### Assignment
In the records below, copy the line that contains "Rokulinahanko" and each line after it, word for word, through the last.

### Excerpted records
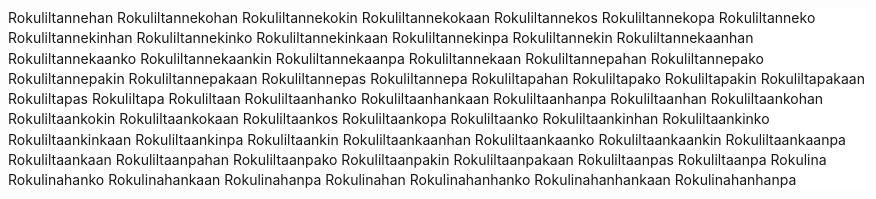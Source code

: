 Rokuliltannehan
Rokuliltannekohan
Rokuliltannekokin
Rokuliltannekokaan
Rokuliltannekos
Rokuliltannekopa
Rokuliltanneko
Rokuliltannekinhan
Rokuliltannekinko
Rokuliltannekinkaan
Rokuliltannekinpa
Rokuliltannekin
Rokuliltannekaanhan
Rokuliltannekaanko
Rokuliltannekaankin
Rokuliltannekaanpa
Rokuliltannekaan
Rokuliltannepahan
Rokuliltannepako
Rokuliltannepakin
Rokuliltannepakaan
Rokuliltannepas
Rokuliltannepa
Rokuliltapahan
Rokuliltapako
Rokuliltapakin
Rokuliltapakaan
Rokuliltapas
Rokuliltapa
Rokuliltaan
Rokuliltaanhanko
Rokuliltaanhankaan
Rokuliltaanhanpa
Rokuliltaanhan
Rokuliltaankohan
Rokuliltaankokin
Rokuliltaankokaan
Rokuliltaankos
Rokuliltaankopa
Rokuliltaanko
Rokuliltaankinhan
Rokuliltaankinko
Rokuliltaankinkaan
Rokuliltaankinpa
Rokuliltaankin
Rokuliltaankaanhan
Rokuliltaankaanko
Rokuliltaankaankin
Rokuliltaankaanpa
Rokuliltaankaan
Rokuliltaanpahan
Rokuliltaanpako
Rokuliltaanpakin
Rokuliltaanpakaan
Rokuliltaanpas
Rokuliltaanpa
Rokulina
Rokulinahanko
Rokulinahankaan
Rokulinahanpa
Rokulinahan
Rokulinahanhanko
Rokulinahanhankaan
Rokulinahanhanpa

### Answer to this problem
Rokulinahanko
Rokulinahankaan
Rokulinahanpa
Rokulinahan
Rokulinahanhanko
Rokulinahanhankaan
Rokulinahanhanpa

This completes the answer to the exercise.